Extracted data entries:
++++++++++++++++++++

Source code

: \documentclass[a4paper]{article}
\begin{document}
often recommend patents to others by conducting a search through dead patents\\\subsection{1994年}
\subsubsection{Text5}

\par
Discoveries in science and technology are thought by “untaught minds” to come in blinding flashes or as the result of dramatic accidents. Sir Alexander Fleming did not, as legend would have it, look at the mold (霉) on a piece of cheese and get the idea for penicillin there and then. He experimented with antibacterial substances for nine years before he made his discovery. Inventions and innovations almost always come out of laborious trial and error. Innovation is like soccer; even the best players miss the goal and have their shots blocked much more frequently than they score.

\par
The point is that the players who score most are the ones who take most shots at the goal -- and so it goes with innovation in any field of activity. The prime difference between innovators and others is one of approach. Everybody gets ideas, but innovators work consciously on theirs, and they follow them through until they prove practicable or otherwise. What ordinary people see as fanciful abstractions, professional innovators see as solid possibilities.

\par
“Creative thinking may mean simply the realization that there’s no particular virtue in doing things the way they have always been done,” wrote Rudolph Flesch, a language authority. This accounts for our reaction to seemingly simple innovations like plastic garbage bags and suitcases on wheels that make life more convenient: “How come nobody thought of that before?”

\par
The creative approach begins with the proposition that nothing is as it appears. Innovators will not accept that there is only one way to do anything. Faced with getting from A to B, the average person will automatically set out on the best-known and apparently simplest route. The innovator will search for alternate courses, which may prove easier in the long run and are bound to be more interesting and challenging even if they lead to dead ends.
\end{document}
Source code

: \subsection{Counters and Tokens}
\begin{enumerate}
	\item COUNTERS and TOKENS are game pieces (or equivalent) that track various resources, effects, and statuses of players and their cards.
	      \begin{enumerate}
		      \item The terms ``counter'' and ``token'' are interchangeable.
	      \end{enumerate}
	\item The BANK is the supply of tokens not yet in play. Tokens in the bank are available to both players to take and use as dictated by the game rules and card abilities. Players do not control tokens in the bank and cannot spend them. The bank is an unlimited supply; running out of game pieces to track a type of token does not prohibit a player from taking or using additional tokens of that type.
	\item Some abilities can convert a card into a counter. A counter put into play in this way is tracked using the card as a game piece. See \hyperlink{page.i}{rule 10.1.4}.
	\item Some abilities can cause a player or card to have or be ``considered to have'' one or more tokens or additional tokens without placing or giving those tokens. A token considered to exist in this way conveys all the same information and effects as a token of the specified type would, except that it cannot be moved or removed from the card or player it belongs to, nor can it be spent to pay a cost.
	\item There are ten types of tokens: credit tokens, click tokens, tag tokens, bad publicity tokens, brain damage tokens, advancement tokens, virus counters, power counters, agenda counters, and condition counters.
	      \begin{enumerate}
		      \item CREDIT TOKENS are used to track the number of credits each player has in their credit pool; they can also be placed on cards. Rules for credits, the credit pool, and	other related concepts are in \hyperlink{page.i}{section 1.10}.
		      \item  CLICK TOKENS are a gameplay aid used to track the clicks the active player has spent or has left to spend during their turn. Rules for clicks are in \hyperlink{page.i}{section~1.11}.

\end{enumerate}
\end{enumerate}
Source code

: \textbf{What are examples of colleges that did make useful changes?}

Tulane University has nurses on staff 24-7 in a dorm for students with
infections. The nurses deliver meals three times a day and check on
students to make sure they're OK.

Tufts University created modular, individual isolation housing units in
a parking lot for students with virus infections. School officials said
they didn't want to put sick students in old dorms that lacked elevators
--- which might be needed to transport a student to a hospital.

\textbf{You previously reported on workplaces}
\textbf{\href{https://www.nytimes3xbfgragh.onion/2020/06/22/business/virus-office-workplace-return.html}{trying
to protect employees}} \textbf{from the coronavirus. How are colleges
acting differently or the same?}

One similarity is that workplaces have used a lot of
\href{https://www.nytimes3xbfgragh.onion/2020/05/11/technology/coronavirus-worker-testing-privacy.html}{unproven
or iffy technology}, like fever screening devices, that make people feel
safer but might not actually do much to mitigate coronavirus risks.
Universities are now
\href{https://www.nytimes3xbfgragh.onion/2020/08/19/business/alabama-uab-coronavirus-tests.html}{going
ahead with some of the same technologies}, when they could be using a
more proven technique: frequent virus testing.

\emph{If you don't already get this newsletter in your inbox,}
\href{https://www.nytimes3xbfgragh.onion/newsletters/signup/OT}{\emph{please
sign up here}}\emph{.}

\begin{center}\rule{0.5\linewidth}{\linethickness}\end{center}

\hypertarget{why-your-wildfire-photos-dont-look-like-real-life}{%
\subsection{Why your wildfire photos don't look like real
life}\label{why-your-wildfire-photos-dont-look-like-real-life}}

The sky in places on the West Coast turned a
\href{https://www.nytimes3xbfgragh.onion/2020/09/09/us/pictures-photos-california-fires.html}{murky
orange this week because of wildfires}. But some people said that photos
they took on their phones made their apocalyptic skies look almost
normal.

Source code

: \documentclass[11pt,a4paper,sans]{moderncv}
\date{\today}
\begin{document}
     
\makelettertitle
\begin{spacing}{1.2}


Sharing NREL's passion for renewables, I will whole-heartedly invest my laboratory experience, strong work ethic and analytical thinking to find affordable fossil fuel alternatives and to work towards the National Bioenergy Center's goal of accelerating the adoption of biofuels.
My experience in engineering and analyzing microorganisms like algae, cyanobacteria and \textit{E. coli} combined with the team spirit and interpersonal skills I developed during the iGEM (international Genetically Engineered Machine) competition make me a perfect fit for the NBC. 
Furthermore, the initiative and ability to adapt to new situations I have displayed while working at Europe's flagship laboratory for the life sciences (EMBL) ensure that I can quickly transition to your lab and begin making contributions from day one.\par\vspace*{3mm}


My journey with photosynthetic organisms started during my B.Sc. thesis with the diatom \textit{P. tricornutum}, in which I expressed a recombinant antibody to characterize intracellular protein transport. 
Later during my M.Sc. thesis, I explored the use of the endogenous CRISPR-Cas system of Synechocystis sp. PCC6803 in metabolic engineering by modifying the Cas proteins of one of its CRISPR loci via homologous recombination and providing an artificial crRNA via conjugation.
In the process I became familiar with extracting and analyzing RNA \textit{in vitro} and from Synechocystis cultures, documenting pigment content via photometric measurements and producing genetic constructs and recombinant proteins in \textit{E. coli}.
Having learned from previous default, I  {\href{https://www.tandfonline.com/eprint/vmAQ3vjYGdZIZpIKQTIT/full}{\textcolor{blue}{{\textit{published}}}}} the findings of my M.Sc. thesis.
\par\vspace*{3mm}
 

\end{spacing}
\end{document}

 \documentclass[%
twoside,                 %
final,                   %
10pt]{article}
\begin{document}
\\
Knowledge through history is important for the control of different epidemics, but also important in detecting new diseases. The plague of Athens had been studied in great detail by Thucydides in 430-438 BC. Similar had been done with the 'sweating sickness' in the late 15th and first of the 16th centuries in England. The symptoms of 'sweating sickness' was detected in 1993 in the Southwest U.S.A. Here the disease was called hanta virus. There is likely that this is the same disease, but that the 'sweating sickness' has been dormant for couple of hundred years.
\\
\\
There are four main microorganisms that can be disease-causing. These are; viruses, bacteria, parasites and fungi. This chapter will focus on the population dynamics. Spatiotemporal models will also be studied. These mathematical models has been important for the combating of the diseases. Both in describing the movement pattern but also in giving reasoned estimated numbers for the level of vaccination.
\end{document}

++++++++++++++++++++

All lines above from the one containing "ahead with some" to the one containing "Furthermore, the initiative" must be repeated exactly, both lines included, and no others.

## SOLUTION FOR THIS TASK
ahead with some of the same technologies}, when they could be using a
more proven technique: frequent virus testing.

\emph{If you don't already get this newsletter in your inbox,}
\href{https://www.nytimes3xbfgragh.onion/newsletters/signup/OT}{\emph{please
sign up here}}\emph{.}

\begin{center}\rule{0.5\linewidth}{\linethickness}\end{center}

\hypertarget{why-your-wildfire-photos-dont-look-like-real-life}{%
\subsection{Why your wildfire photos don't look like real
life}\label{why-your-wildfire-photos-dont-look-like-real-life}}

The sky in places on the West Coast turned a
\href{https://www.nytimes3xbfgragh.onion/2020/09/09/us/pictures-photos-california-fires.html}{murky
orange this week because of wildfires}. But some people said that photos
they took on their phones made their apocalyptic skies look almost
normal.

Source code

: \documentclass[11pt,a4paper,sans]{moderncv}
\date{\today}
\begin{document}
     
\makelettertitle
\begin{spacing}{1.2}


Sharing NREL's passion for renewables, I will whole-heartedly invest my laboratory experience, strong work ethic and analytical thinking to find affordable fossil fuel alternatives and to work towards the National Bioenergy Center's goal of accelerating the adoption of biofuels.
My experience in engineering and analyzing microorganisms like algae, cyanobacteria and \textit{E. coli} combined with the team spirit and interpersonal skills I developed during the iGEM (international Genetically Engineered Machine) competition make me a perfect fit for the NBC. 
Furthermore, the initiative and ability to adapt to new situations I have displayed while working at Europe's flagship laboratory for the life sciences (EMBL) ensure that I can quickly transition to your lab and begin making contributions from day one.\par\vspace*{3mm}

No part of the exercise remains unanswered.